# TTF vs. OTT band tying to pouch?



## Jolly Roger

I notice that when ordering flat band sets from U.S. slingshot makers that the bands are all tied the same for TTF or OTT. That is with the tab on the outside of the pouch.

But when ordering from the UK across the pond, you must specify which band set you are ordering TTF or OTT. The difference being that the TTF band set is tied with the tab on the inside of the pouch. Watching the many band to pouch tying you tube videos points this out as well.

Are the slingshots or catapults made overseas different and require a different band to pouch tying method?

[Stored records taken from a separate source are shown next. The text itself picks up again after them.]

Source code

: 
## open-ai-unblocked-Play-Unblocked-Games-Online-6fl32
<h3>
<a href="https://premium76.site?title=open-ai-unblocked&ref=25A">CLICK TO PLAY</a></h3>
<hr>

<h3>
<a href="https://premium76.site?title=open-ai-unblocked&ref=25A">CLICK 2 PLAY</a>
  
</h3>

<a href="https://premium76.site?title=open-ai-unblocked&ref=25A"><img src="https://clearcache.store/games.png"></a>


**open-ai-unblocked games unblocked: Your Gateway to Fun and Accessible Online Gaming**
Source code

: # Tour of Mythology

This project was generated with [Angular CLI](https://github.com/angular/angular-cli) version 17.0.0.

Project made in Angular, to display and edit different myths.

In answer to that stupid question, I have noticed that when using the standard U.S. bands there is a twist in the bands when shooting TTF. It probably makes no difference in accuracy since so many here in the U.S. light matches and cut cards anyway despite the slight twist in the bands with the tab tied on the outside for TTF.

Looking forward to the various responses from both sides of the big pond.


----------



## Ukprelude

I think it's simply the tiers preference where the tab ends up (inside or out to the pouch). of course ott bands must be horizontal to the pouch with 9 times out of 10 the tie end to the outside and with ttf the bands must run vertically to the pouch and same again I'd say it's going to be more popular with the tab to the outside, tab to the outside I think is easier so when you pinch the pouch the inside tabs don't get in the way. Below is a pic of a band set I bought and this is exactly how I tie however I have tied with tabs to the inside before but didn't prefer it as much as the tabs got in the way a little with the smaller pouch I had on.









Sent from my SM-G935F using Tapatalk


----------



## mattwalt

I prefer my tabs outside.


----------



## Jolly Roger

I prefer the tabs to the outside...............From reading posts here on the forum I was under the impression that tabs outside was the only acceptable way to do it.....Then I noticed when ordering a slingshot from the UK I was asked if I wanted TTF or OTT bands. I began watching you tube videos and tried a set of TTF UK bands and found that slight little twist in the bands was gone. Even had a non slingshot shooting friend point out the band twist to me and asked why it wasn't tied to be straight like the other set was. Just curious about all U.S. bands being tied the same but differentiated in the UK.


----------



## mattwalt

All the bands I've bought from the UK were tied tab outside. In fact only time I've seen tied inside was here on the forum. Twist for Ott and none for TTF...


----------



## Jolly Roger

Log on to one of the UK slingshot sights and notice that they ask TTF or OTT when ordering bands. Also the videos from gamekeeper john etc;. show videos of tying bands differently for the two applications. But U.S. companies all the bands are the same one size fits all.


----------



## Ukprelude

The twist you're talking about isn't intentional, a twist in the band once it's tied comes from an uneven fold when the band is passed through the pouch before it's tied, I have made band sets in the past that have had this twist but as I got better at tieing sets I no longer get a twist now. I don't think a slight twist in the band matters much to accuracy or anything though.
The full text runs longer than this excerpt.